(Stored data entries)
=== Section Start ===
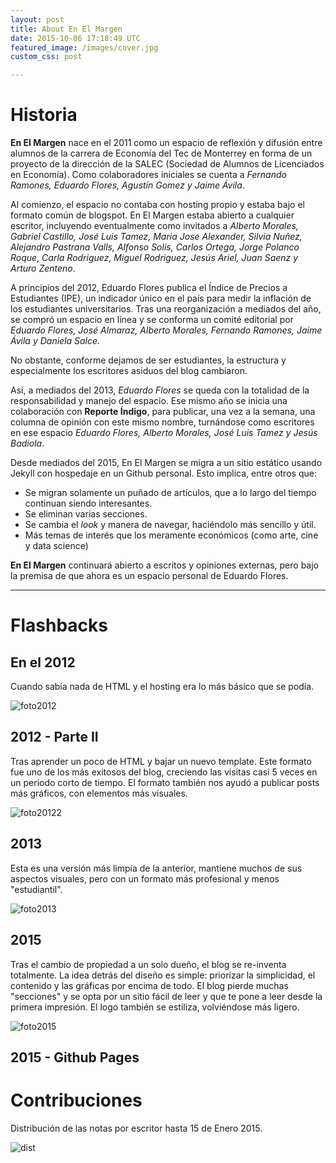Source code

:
 ```yaml
---           
layout: post
title: About En El Margen
date: 2015-10-06 17:18:49 UTC
featured_image: /images/cover.jpg
custom_css: post

---
```


# Historia


**En El Margen** nace en el 2011 como un espacio de reflexión y difusión entre alumnos de la carrera de Economía del Tec de Monterrey en forma de un proyecto de la dirección de la SALEC (Sociedad de Alumnos de Licenciados en Economía). Como colaboradores iniciales se cuenta a *Fernando Ramones, Eduardo Flores, Agustín Gomez y Jaime Ávila*.


Al comienzo, el espacio no contaba con hosting propio y estaba bajo el formato común de blogspot. En El Margen estaba abierto a cualquier escritor, incluyendo eventualmente como invitados a *Alberto Morales, Gabriel Castillo, José Luis Tamez, Maria Jose Alexander, Silvia Nuñez, Alejandro Pastrana Valls, Alfonso Solis, Carlos Ortega, Jorge Polanco Roque, Carla Rodriguez, Miguel Rodriguez, Jesús Ariel, Juan Saenz y Arturo Zenteno*.

A principios del 2012, Eduardo Flores publica el Índice de Precios a Estudiantes (IPE), un indicador único en el país para medir la inflación de los estudiantes universitarios. Tras una reorganización a mediados del año, se compró un espacio en línea y se conforma un comité editorial por *Eduardo Flores, José Almaraz, Alberto Morales, Fernando Ramones, Jaime Ávila y Daniela Salce*.

No obstante, conforme dejamos de ser estudiantes, la estructura y especialmente los escritores asiduos del blog cambiaron. 

Así, a mediados del 2013, *Eduardo Flores* se queda con la totalidad de la responsabilidad y manejo del espacio. Ese mismo año se inicia una colaboración con **Reporte Índigo**, para publicar, una vez a la semana, una columna de opinión con este mismo nombre, turnándose como escritores en ese espacio *Eduardo Flores, Alberto Morales, José Luis Tamez y Jesús Badiola*. 

Desde mediados del 2015, En El Margen se migra a un sitio estático usando Jekyll con hospedaje en un Github personal. Esto implica, entre otros que: 

 - Se migran solamente un puñado de artículos, que a lo largo del tiempo continuan siendo interesantes.
 - Se eliminan varias secciones. 
 - Se cambia el *look* y manera de navegar, haciéndolo más sencillo y útil.
 - Más temas de interés que los meramente económicos (como arte, cine y data science)


**En El Margen** continuará abierto a escritos y opiniones externas, pero bajo la premisa de que ahora es un espacio personal de Eduardo Flores.


---

# Flashbacks


## En el 2012
Cuando sabía nada de HTML y el hosting era lo más básico que se podía.

![foto2012](http://3.bp.blogspot.com/-UPGLffaBnL4/VLxKQFHDv1I/AAAAAAAAANs/DhXCG37kuyU/s1600/Screen%2BShot%2B2015-01-18%2Bat%2B5.44.08%2BPM.png)


## 2012 - Parte II
Tras aprender un poco de HTML y bajar un nuevo template. Este formato fue uno de los más exitosos del blog, creciendo las visitas casi 5 veces en un periodo corto de tiempo. El formato también nos ayudó a publicar posts más gráficos, con elementos más visuales.

![foto20122](http://1.bp.blogspot.com/-pWAVo38MkxQ/VLxKZfm892I/AAAAAAAAAN0/ciwJmyJ-XBc/s1600/Screen%2BShot%2B2015-01-18%2Bat%2B5.44.39%2BPM.png)


## 2013 
Esta es una versión más limpia de la anterior, mantiene muchos de sus aspectos visuales, pero con un formato más profesional y menos "estudiantil".

![foto2013](http://1.bp.blogspot.com/-Nei5KBYPNRs/VLxKecMFNJI/AAAAAAAAAN8/suIuPTEzrTI/s1600/Screen%2BShot%2B2015-01-18%2Bat%2B5.45.56%2BPM.png)


## 2015 
Tras el cambio de propiedad a un solo dueño, el blog se re-inventa totalmente. La idea detrás del diseño es simple: priorizar la simplicidad, el contenido y las gráficas por encima de todo. El blog pierde muchas "secciones" y se opta por un sitio fácil de leer y que te pone a leer desde la primera impresión. El logo también se estiliza, volviéndose más ligero. 


![foto2015](http://2.bp.blogspot.com/-VngwC8rzF74/VLxK6xNeHqI/AAAAAAAAAOE/09NQ0RI66kI/s1600/Screen%2BShot%2B2015-01-18%2Bat%2B6.08.03%2BPM.png)


## 2015 - Github Pages




# Contribuciones

Distribución de las notas por escritor hasta 15 de Enero 2015.

![dist](http://3.bp.blogspot.com/-CKcw2zx5OkA/VLxMZHnwufI/AAAAAAAAAOQ/hb6QbbaEOfQ/s1600/Screen%2BShot%2B2015-01-18%2Bat%2B6.14.20%2BPM.png)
=== Section End ===
§ **Prompt**
Each line in the data that holds the string "abierto" needs to be copied.

§ **Answer to the exercise**
Al comienzo, el espacio no contaba con hosting propio y estaba bajo el formato común de blogspot. En El Margen estaba abierto a cualquier escritor, incluyendo eventualmente como invitados a *Alberto Morales, Gabriel Castillo, José Luis Tamez, Maria Jose Alexander, Silvia Nuñez, Alejandro Pastrana Valls, Alfonso Solis, Carlos Ortega, Jorge Polanco Roque, Carla Rodriguez, Miguel Rodriguez, Jesús Ariel, Juan Saenz y Arturo Zenteno*.
**En El Margen** continuará abierto a escritos y opiniones externas, pero bajo la premisa de que ahora es un espacio personal de Eduardo Flores.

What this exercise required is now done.